NIH mentoring and grantwriting workshop (UPDATED 10-23-09)

I am spending the next three days at a secret location for an NIH conference grant/Program Officer-run grantwriting and mentoring workshop. Anything that is not confidential (i.e. pertaining to the specific research information shared there by proposal donators and other attendees) and might be useful to people here, I will share either as I go or after we're done! I'll just keep updating this post with info.

UPDATE 10-24-09: To address a good point that CPP made but also highlight what the workshop was really about, I updated the wording about "a compelling human health relevance."

UPDATE 10-23-09: This workshop was particularly focused towards junior faculty in synthetic organic chemistry, bioorganic/bioinorganic chemistry and chemical biology. I'll give snippets of stuff about different things we learned/talked about and experiences we had as I have time. Right now I have 5 minutes, so I'll tell you about the major NIH R01 take-home message from the workshop. The key, especially for chemists and anyone who does basic synthetic research that is not necessarily easy to connect to a disease, is to establish a credible, compelling human health relevance through developing a depth of understanding and solid rationale within the biology you want to study.
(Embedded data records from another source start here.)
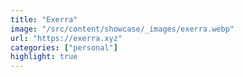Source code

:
 ```yaml
---
title: "Exerra"
image: "/src/content/showcase/_images/exerra.webp"
url: "https://exerra.xyz"
categories: ["personal"]
highlight: true
---
```

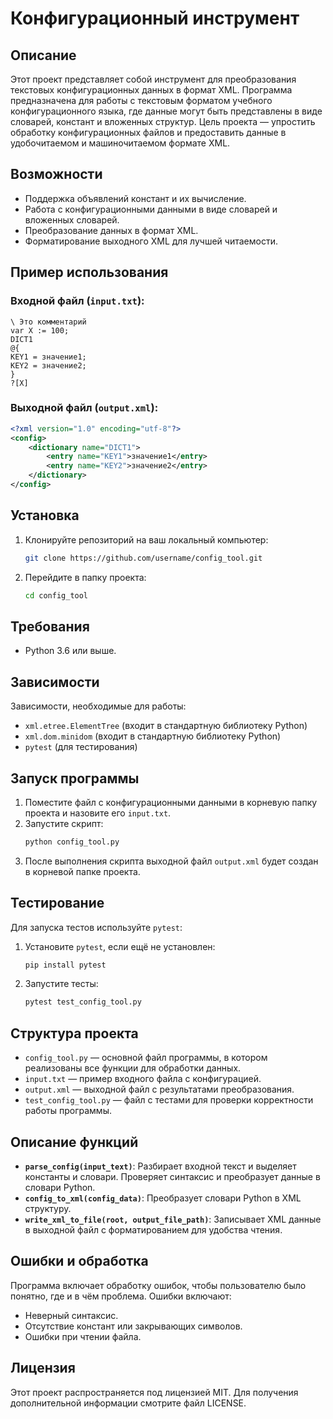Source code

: # Конфигурационный инструмент

## Описание

Этот проект представляет собой инструмент для преобразования текстовых конфигурационных данных в формат XML. Программа предназначена для работы с текстовым форматом учебного конфигурационного языка, где данные могут быть представлены в виде словарей, констант и вложенных структур. Цель проекта — упростить обработку конфигурационных файлов и предоставить данные в удобочитаемом и машиночитаемом формате XML.

## Возможности
- Поддержка объявлений констант и их вычисление.
- Работа с конфигурационными данными в виде словарей и вложенных словарей.
- Преобразование данных в формат XML.
- Форматирование выходного XML для лучшей читаемости.

## Пример использования

### Входной файл (`input.txt`):
```
\ Это комментарий
var X := 100;
DICT1
@{
KEY1 = значение1;
KEY2 = значение2;
}
?[X]
```

### Выходной файл (`output.xml`):
```xml
<?xml version="1.0" encoding="utf-8"?>
<config>
    <dictionary name="DICT1">
        <entry name="KEY1">значение1</entry>
        <entry name="KEY2">значение2</entry>
    </dictionary>
</config>
```

## Установка

1. Клонируйте репозиторий на ваш локальный компьютер:
   ```bash
   git clone https://github.com/username/config_tool.git
   ```
2. Перейдите в папку проекта:
   ```bash
   cd config_tool
   ```

## Требования
- Python 3.6 или выше.

## Зависимости
Зависимости, необходимые для работы:
- `xml.etree.ElementTree` (входит в стандартную библиотеку Python)
- `xml.dom.minidom` (входит в стандартную библиотеку Python)
- `pytest` (для тестирования)

## Запуск программы

1. Поместите файл с конфигурационными данными в корневую папку проекта и назовите его `input.txt`.
2. Запустите скрипт:
   ```bash
   python config_tool.py
   ```
3. После выполнения скрипта выходной файл `output.xml` будет создан в корневой папке проекта.

## Тестирование
Для запуска тестов используйте `pytest`:

1. Установите `pytest`, если ещё не установлен:
   ```bash
   pip install pytest
   ```
2. Запустите тесты:
   ```bash
   pytest test_config_tool.py
   ```

## Структура проекта
- `config_tool.py` — основной файл программы, в котором реализованы все функции для обработки данных.
- `input.txt` — пример входного файла с конфигурацией.
- `output.xml` — выходной файл с результатами преобразования.
- `test_config_tool.py` — файл с тестами для проверки корректности работы программы.

## Описание функций

- **`parse_config(input_text)`**: Разбирает входной текст и выделяет константы и словари. Проверяет синтаксис и преобразует данные в словари Python.
- **`config_to_xml(config_data)`**: Преобразует словари Python в XML структуру.
- **`write_xml_to_file(root, output_file_path)`**: Записывает XML данные в выходной файл с форматированием для удобства чтения.

## Ошибки и обработка
Программа включает обработку ошибок, чтобы пользователю было понятно, где и в чём проблема. Ошибки включают:
- Неверный синтаксис.
- Отсутствие констант или закрывающих символов.
- Ошибки при чтении файла.

## Лицензия
Этот проект распространяется под лицензией MIT. Для получения дополнительной информации смотрите файл LICENSE.

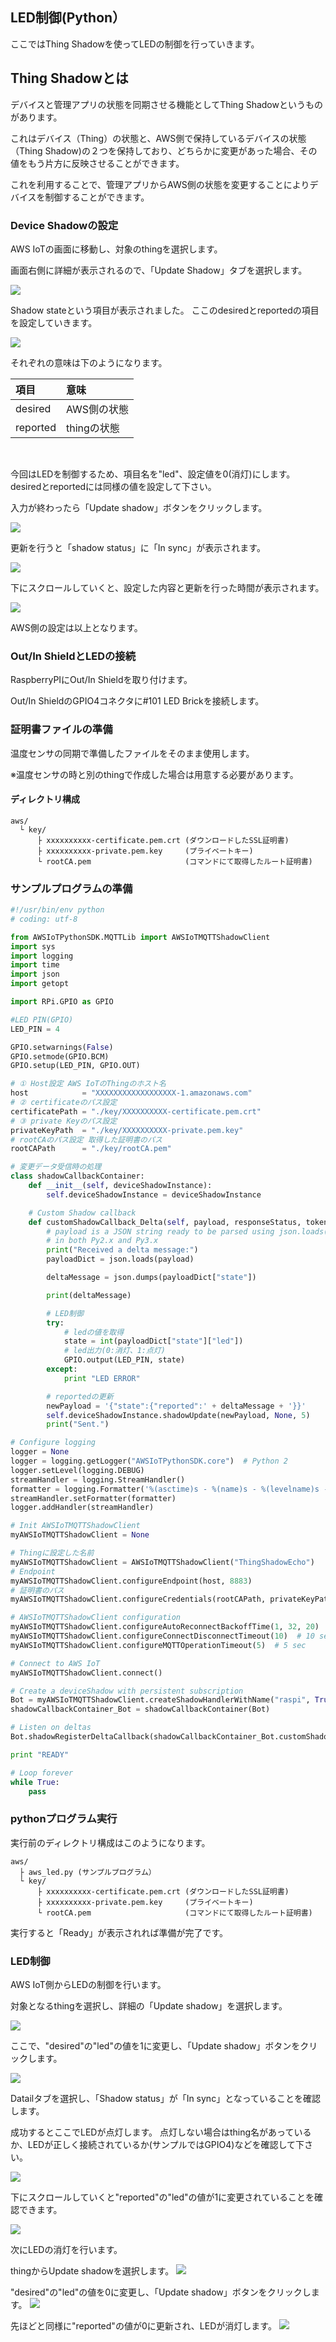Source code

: 
## LED制御(Python）

ここではThing Shadowを使ってLEDの制御を行っていきます。

## Thing Shadowとは

デバイスと管理アプリの状態を同期させる機能としてThing Shadowというものがあります。

これはデバイス（Thing）の状態と、AWS側で保持しているデバイスの状態（Thing Shadow)の２つを保持しており、どちらかに変更があった場合、その値をもう片方に反映させることができます。

これを利用することで、管理アプリからAWS側の状態を変更することによりデバイスを制御することができます。

### Device Shadowの設定

AWS IoTの画面に移動し、対象のthingを選択します。

画面右側に詳細が表示されるので、「Update Shadow」タブを選択します。

![](img/shadow/python/shadow001.png)

Shadow stateという項目が表示されました。
ここのdesiredとreportedの項目を設定していきます。

![](img/shadow/python/shadow002.png)

それぞれの意味は下のようになります。

|項目|意味|
|:--|:--|
|desired|AWS側の状態|
|reported|thingの状態|

<br>

今回はLEDを制御するため、項目名を"led"、設定値を0(消灯)にします。
desiredとreportedには同様の値を設定して下さい。

入力が終わったら「Update shadow」ボタンをクリックします。

![](img/shadow/python/shadow003.png)

更新を行うと「shadow status」に「In sync」が表示されます。

![](img/shadow/python/shadow004.png)

下にスクロールしていくと、設定した内容と更新を行った時間が表示されます。

![](img/shadow/python/shadow005.png)

AWS側の設定は以上となります。

### Out/In ShieldとLEDの接続
RaspberryPIにOut/In Shieldを取り付けます。

Out/In ShieldのGPIO4コネクタに#101 LED Brickを接続します。

### 証明書ファイルの準備

温度センサの同期で準備したファイルをそのまま使用します。

※温度センサの時と別のthingで作成した場合は用意する必要があります。

#### ディレクトリ構成

```
aws/
  └ key/
      ├ xxxxxxxxxx-certificate.pem.crt (ダウンロードしたSSL証明書)
      ├ xxxxxxxxxx-private.pem.key     (プライベートキー)
      └ rootCA.pem                     (コマンドにて取得したルート証明書)
```

### サンプルプログラムの準備

```python
#!/usr/bin/env python
# coding: utf-8

from AWSIoTPythonSDK.MQTTLib import AWSIoTMQTTShadowClient
import sys
import logging
import time
import json
import getopt

import RPi.GPIO as GPIO

#LED PIN(GPIO)
LED_PIN = 4

GPIO.setwarnings(False)
GPIO.setmode(GPIO.BCM)
GPIO.setup(LED_PIN, GPIO.OUT)

# ① Host設定 AWS IoTのThingのホスト名
host            = "XXXXXXXXXXXXXXXXXX-1.amazonaws.com"
# ② certificateのパス設定
certificatePath = "./key/XXXXXXXXXX-certificate.pem.crt"
# ③ private Keyのパス設定
privateKeyPath  = "./key/XXXXXXXXXX-private.pem.key"
# rootCAのパス設定 取得した証明書のパス
rootCAPath      = "./key/rootCA.pem"

# 変更データ受信時の処理
class shadowCallbackContainer:
    def __init__(self, deviceShadowInstance):
        self.deviceShadowInstance = deviceShadowInstance

    # Custom Shadow callback
    def customShadowCallback_Delta(self, payload, responseStatus, token):
        # payload is a JSON string ready to be parsed using json.loads(...)
        # in both Py2.x and Py3.x
        print("Received a delta message:")
        payloadDict = json.loads(payload)

        deltaMessage = json.dumps(payloadDict["state"])

        print(deltaMessage)

        # LED制御
        try:
            # ledの値を取得
            state = int(payloadDict["state"]["led"])
            # led出力(0:消灯、1:点灯)
            GPIO.output(LED_PIN, state)
        except:
            print "LED ERROR"

        # reportedの更新
        newPayload = '{"state":{"reported":' + deltaMessage + '}}'
        self.deviceShadowInstance.shadowUpdate(newPayload, None, 5)
        print("Sent.")

# Configure logging
logger = None
logger = logging.getLogger("AWSIoTPythonSDK.core")  # Python 2
logger.setLevel(logging.DEBUG)
streamHandler = logging.StreamHandler()
formatter = logging.Formatter('%(asctime)s - %(name)s - %(levelname)s - %(message)s')
streamHandler.setFormatter(formatter)
logger.addHandler(streamHandler)

# Init AWSIoTMQTTShadowClient
myAWSIoTMQTTShadowClient = None

# Thingに設定した名前
myAWSIoTMQTTShadowClient = AWSIoTMQTTShadowClient("ThingShadowEcho")
# Endpoint
myAWSIoTMQTTShadowClient.configureEndpoint(host, 8883)
# 証明書のパス
myAWSIoTMQTTShadowClient.configureCredentials(rootCAPath, privateKeyPath, certificatePath)

# AWSIoTMQTTShadowClient configuration
myAWSIoTMQTTShadowClient.configureAutoReconnectBackoffTime(1, 32, 20)
myAWSIoTMQTTShadowClient.configureConnectDisconnectTimeout(10)  # 10 sec
myAWSIoTMQTTShadowClient.configureMQTTOperationTimeout(5)  # 5 sec

# Connect to AWS IoT
myAWSIoTMQTTShadowClient.connect()

# Create a deviceShadow with persistent subscription
Bot = myAWSIoTMQTTShadowClient.createShadowHandlerWithName("raspi", True)
shadowCallbackContainer_Bot = shadowCallbackContainer(Bot)

# Listen on deltas
Bot.shadowRegisterDeltaCallback(shadowCallbackContainer_Bot.customShadowCallback_Delta)

print "READY"

# Loop forever
while True:
    pass

```

### pythonプログラム実行

実行前のディレクトリ構成はこのようになります。

```
aws/
  ├ aws_led.py (サンプルプログラム）
  └ key/
      ├ xxxxxxxxxx-certificate.pem.crt (ダウンロードしたSSL証明書)
      ├ xxxxxxxxxx-private.pem.key     (プライベートキー)
      └ rootCA.pem                     (コマンドにて取得したルート証明書)
```

実行すると「Ready」が表示されれば準備が完了です。

### LED制御

AWS IoT側からLEDの制御を行います。

対象となるthingを選択し、詳細の「Update shadow」を選択します。

![](img/shadow/python/shadow101.png)

ここで、"desired"の"led"の値を1に変更し、「Update shadow」ボタンをクリックします。

![](img/shadow/python/shadow102.png)

Datailタブを選択し、「Shadow status」が「In sync」となっていることを確認します。

成功するとここでLEDが点灯します。
点灯しない場合はthing名があっているか、LEDが正しく接続されているか(サンプルではGPIO4)などを確認して下さい。

![](img/shadow/python/shadow103.png)

下にスクロールしていくと"reported"の"led"の値が1に変更されていることを確認できます。

![](img/shadow/python/shadow104.png)

次にLEDの消灯を行います。

thingからUpdate shadowを選択します。
![](img/shadow/python/shadow105.png)

"desired"の"led"の値を0に変更し、「Update shadow」ボタンをクリックします。
![](img/shadow/python/shadow106.png)

先ほどと同様に"reported"の値が0に更新され、LEDが消灯します。
![](img/shadow/python/shadow107.png)
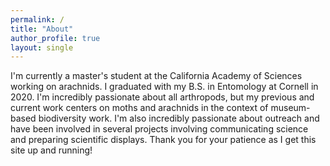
 ```yaml
---
permalink: /
title: "About"
author_profile: true
layout: single
---
```


I'm currently a master's student at the California Academy of Sciences working on arachnids. I graduated with my B.S. in Entomology at Cornell in 2020. I'm incredibly passionate about all arthropods, but my previous and current work centers on moths and arachnids in the context of museum-based biodiversity work. I'm also incredibly passionate about outreach and have been involved in several projects involving communicating science and preparing scientific displays. Thank you for your patience as I get this site up and running!

<script type="text/javascript" src="instafeed.js"></script>

<div id="instafeed"></div>

<script type="text/javascript">
    var feed = new Instafeed({
      accessToken: '${{secret.INSTA_TOKEN}}'
    });
    feed.run();


var feed = new Instafeed({
            get: 'user',
            userId: '${{secret.INSTA_NUMBER}}',
            template: '<a href="{{link}}"><img class="insta-image" src="{{image}}" /></a>',
            accessToken: '${{secret.INSTA_TOKEN}}'
        });
        feed.run();
</script>


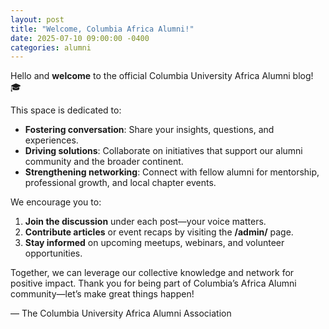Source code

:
 ```yaml
---
layout: post
title: "Welcome, Columbia Africa Alumni!"
date: 2025-07-10 09:00:00 -0400
categories: alumni
---
```


Hello and **welcome** to the official Columbia University Africa Alumni blog! 🎓

This space is dedicated to:

- **Fostering conversation**: Share your insights, questions, and experiences.  
- **Driving solutions**: Collaborate on initiatives that support our alumni community and the broader continent.  
- **Strengthening networking**: Connect with fellow alumni for mentorship, professional growth, and local chapter events.

We encourage you to:

1. **Join the discussion** under each post—your voice matters.  
2. **Contribute articles** or event recaps by visiting the **/admin/** page.  
3. **Stay informed** on upcoming meetups, webinars, and volunteer opportunities.

Together, we can leverage our collective knowledge and network for positive impact. Thank you for being part of Columbia’s Africa Alumni community—let’s make great things happen!

— The Columbia University Africa Alumni Association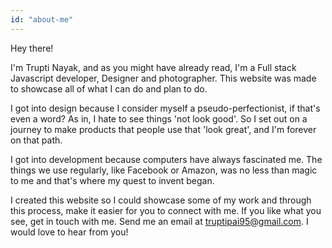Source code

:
 ```yaml
---
id: "about-me"
---
```


Hey there!

I'm Trupti Nayak, and as you might have already read, I'm a Full stack Javascript developer, Designer and photographer. This website was made to showcase all of what I can do and plan to do. 

I got into design because I consider myself a pseudo-perfectionist, if that's even a word? As in, I hate to see things 'not look good'. So I set out on a journey to make products that people use that 'look great', and I'm forever on that path.

I got into development because computers have always fascinated me. The things we use regularly, like Facebook or Amazon, was no less than magic to me and that's where my quest to invent began.

I created this website so I could showcase some of my work and through this process, make it easier for you to connect with me. If you like what you see, get in touch with me. Send me an email at truptipai95@gmail.com. I would love to hear from you!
If you love inventing new ways to make complex natural products, it is NOT ENOUGH to just say "this natural product is interesting because it kills a cancer cell line with a potent IC50 and came from a sponge." Nor is it quite enough to say "This methodology is interesting because it would allow access to chemical structures or information about biological function that is hard to get otherwise." You really have to craft a strong argument for WHY your particular methodology or hypothesis is fundamentally important to the study or treatment of a human health problem at whatever level your work can fit, for example:

  • tool-development for basic biological research
  • novel methodology for accessing difficult molecular architectures that can probe or affect biological function

as well as HOW it represents a new angle for approaching the problem. Once you lay that groundwork in the beginning through the specific aims page, "significance" and "innovation" sections, THEN you can get more into the details of your specialty. But no amount of beautiful chemistry or insightful methodology will get you past the hurdle of not finding a compelling connection to a disease-related biological knowledge gap.